The problem:
Every line of the material must be copied exactly, from the first to the last.

Information provided:

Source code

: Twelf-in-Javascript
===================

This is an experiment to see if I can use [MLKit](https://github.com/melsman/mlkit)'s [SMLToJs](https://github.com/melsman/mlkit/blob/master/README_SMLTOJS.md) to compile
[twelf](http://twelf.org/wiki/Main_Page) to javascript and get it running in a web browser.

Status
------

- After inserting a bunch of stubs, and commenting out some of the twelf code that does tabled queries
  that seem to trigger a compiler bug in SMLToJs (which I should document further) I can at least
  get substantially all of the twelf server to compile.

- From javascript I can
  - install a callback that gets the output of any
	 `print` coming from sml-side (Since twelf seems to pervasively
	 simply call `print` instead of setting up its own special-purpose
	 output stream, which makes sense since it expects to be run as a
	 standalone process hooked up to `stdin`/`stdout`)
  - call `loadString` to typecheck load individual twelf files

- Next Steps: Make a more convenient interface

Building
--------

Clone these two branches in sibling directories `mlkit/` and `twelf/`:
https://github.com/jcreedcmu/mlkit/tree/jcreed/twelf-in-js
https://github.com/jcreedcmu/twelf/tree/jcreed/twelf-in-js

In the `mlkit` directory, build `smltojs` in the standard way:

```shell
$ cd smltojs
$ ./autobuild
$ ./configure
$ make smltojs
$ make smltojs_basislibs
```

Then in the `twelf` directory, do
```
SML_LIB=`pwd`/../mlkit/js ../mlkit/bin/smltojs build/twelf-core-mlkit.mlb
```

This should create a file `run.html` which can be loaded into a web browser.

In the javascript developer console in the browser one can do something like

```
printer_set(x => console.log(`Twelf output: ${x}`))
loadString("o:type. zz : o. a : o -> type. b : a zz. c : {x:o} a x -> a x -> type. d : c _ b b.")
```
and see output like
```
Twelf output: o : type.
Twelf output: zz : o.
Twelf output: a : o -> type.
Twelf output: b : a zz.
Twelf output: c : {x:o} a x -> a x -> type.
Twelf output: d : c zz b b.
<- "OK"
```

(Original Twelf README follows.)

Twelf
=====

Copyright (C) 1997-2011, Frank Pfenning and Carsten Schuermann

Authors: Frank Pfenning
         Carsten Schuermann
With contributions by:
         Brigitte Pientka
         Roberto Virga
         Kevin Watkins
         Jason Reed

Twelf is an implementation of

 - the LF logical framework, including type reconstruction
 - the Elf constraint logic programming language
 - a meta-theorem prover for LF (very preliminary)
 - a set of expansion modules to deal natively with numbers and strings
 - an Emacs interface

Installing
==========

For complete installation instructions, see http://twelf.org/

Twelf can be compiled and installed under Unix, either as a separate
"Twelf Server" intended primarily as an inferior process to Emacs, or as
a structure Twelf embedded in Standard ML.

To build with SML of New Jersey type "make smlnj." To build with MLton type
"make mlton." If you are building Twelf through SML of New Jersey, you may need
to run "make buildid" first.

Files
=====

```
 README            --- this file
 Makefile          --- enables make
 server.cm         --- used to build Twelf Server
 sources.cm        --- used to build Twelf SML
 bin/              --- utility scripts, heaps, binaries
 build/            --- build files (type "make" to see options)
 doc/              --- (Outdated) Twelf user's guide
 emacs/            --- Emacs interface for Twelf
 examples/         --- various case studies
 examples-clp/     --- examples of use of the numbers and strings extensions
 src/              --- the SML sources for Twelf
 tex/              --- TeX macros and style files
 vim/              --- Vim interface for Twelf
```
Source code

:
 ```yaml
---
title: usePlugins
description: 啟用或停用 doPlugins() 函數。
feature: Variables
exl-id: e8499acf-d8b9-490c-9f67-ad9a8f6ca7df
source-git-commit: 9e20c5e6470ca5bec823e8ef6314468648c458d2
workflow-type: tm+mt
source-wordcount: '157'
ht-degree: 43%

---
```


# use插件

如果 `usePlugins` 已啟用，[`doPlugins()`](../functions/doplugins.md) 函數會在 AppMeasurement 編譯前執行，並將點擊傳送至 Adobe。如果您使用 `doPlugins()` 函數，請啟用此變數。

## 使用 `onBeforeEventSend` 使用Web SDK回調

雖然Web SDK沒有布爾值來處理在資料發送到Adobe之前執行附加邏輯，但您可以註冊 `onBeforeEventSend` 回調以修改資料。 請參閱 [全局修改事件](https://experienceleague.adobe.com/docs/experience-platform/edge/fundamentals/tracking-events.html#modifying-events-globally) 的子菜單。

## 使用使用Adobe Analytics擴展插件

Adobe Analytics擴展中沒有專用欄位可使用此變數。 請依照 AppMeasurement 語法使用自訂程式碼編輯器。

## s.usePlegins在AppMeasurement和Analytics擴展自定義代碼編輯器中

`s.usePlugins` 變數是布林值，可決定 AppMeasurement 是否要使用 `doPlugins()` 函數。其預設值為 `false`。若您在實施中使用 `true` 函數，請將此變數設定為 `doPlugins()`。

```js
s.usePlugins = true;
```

Exercise response:
Source code

: Twelf-in-Javascript
===================

This is an experiment to see if I can use [MLKit](https://github.com/melsman/mlkit)'s [SMLToJs](https://github.com/melsman/mlkit/blob/master/README_SMLTOJS.md) to compile
[twelf](http://twelf.org/wiki/Main_Page) to javascript and get it running in a web browser.

Status
------

- After inserting a bunch of stubs, and commenting out some of the twelf code that does tabled queries
  that seem to trigger a compiler bug in SMLToJs (which I should document further) I can at least
  get substantially all of the twelf server to compile.

- From javascript I can
  - install a callback that gets the output of any
	 `print` coming from sml-side (Since twelf seems to pervasively
	 simply call `print` instead of setting up its own special-purpose
	 output stream, which makes sense since it expects to be run as a
	 standalone process hooked up to `stdin`/`stdout`)
  - call `loadString` to typecheck load individual twelf files

- Next Steps: Make a more convenient interface

Building
--------

Clone these two branches in sibling directories `mlkit/` and `twelf/`:
https://github.com/jcreedcmu/mlkit/tree/jcreed/twelf-in-js
https://github.com/jcreedcmu/twelf/tree/jcreed/twelf-in-js

In the `mlkit` directory, build `smltojs` in the standard way:

```shell
$ cd smltojs
$ ./autobuild
$ ./configure
$ make smltojs
$ make smltojs_basislibs
```

Then in the `twelf` directory, do
```
SML_LIB=`pwd`/../mlkit/js ../mlkit/bin/smltojs build/twelf-core-mlkit.mlb
```

This should create a file `run.html` which can be loaded into a web browser.

In the javascript developer console in the browser one can do something like

```
printer_set(x => console.log(`Twelf output: ${x}`))
loadString("o:type. zz : o. a : o -> type. b : a zz. c : {x:o} a x -> a x -> type. d : c _ b b.")
```
and see output like
```
Twelf output: o : type.
Twelf output: zz : o.
Twelf output: a : o -> type.
Twelf output: b : a zz.
Twelf output: c : {x:o} a x -> a x -> type.
Twelf output: d : c zz b b.
<- "OK"
```

(Original Twelf README follows.)

Twelf
=====

Copyright (C) 1997-2011, Frank Pfenning and Carsten Schuermann

Authors: Frank Pfenning
         Carsten Schuermann
With contributions by:
         Brigitte Pientka
         Roberto Virga
         Kevin Watkins
         Jason Reed

Twelf is an implementation of

 - the LF logical framework, including type reconstruction
 - the Elf constraint logic programming language
 - a meta-theorem prover for LF (very preliminary)
 - a set of expansion modules to deal natively with numbers and strings
 - an Emacs interface

Installing
==========

For complete installation instructions, see http://twelf.org/

Twelf can be compiled and installed under Unix, either as a separate
"Twelf Server" intended primarily as an inferior process to Emacs, or as
a structure Twelf embedded in Standard ML.

To build with SML of New Jersey type "make smlnj." To build with MLton type
"make mlton." If you are building Twelf through SML of New Jersey, you may need
to run "make buildid" first.

Files
=====

```
 README            --- this file
 Makefile          --- enables make
 server.cm         --- used to build Twelf Server
 sources.cm        --- used to build Twelf SML
 bin/              --- utility scripts, heaps, binaries
 build/            --- build files (type "make" to see options)
 doc/              --- (Outdated) Twelf user's guide
 emacs/            --- Emacs interface for Twelf
 examples/         --- various case studies
 examples-clp/     --- examples of use of the numbers and strings extensions
 src/              --- the SML sources for Twelf
 tex/              --- TeX macros and style files
 vim/              --- Vim interface for Twelf
```
Source code

:
 ```yaml
---
title: usePlugins
description: 啟用或停用 doPlugins() 函數。
feature: Variables
exl-id: e8499acf-d8b9-490c-9f67-ad9a8f6ca7df
source-git-commit: 9e20c5e6470ca5bec823e8ef6314468648c458d2
workflow-type: tm+mt
source-wordcount: '157'
ht-degree: 43%

---
```


# use插件

如果 `usePlugins` 已啟用，[`doPlugins()`](../functions/doplugins.md) 函數會在 AppMeasurement 編譯前執行，並將點擊傳送至 Adobe。如果您使用 `doPlugins()` 函數，請啟用此變數。

## 使用 `onBeforeEventSend` 使用Web SDK回調

雖然Web SDK沒有布爾值來處理在資料發送到Adobe之前執行附加邏輯，但您可以註冊 `onBeforeEventSend` 回調以修改資料。 請參閱 [全局修改事件](https://experienceleague.adobe.com/docs/experience-platform/edge/fundamentals/tracking-events.html#modifying-events-globally) 的子菜單。

## 使用使用Adobe Analytics擴展插件

Adobe Analytics擴展中沒有專用欄位可使用此變數。 請依照 AppMeasurement 語法使用自訂程式碼編輯器。

## s.usePlegins在AppMeasurement和Analytics擴展自定義代碼編輯器中

`s.usePlugins` 變數是布林值，可決定 AppMeasurement 是否要使用 `doPlugins()` 函數。其預設值為 `false`。若您在實施中使用 `true` 函數，請將此變數設定為 `doPlugins()`。

```js
s.usePlugins = true;
```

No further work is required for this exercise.